Saved entries
--- START ---
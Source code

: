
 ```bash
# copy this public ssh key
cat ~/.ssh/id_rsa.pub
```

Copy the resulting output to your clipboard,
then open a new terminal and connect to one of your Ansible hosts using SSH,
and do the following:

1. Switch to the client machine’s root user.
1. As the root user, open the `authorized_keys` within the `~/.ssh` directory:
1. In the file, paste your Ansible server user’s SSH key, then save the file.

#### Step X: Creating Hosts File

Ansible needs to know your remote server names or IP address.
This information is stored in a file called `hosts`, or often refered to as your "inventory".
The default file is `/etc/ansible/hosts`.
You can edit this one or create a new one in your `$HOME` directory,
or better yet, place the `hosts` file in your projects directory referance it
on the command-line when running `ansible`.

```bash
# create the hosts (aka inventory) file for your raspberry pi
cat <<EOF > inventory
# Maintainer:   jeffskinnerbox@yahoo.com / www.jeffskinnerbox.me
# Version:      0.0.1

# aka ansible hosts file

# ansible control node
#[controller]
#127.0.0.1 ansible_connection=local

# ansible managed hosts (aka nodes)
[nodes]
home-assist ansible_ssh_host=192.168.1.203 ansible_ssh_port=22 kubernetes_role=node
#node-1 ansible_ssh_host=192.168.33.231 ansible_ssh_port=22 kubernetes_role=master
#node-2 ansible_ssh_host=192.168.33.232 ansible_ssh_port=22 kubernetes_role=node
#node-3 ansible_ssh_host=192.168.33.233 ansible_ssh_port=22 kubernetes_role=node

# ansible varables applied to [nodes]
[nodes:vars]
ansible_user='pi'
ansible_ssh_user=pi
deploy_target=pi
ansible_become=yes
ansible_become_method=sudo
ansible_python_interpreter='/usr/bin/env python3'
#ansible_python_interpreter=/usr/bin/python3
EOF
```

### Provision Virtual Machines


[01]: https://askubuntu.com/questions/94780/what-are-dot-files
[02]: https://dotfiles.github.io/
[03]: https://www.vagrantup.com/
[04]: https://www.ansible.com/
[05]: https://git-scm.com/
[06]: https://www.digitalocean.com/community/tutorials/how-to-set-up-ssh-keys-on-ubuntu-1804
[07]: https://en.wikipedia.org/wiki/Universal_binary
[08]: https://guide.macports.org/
--- END ---
■ Your goal
Go through the entries above and copy every line containing "root".

■ The completed task
1. Switch to the client machine’s root user.
1. As the root user, open the `authorized_keys` within the `~/.ssh` directory:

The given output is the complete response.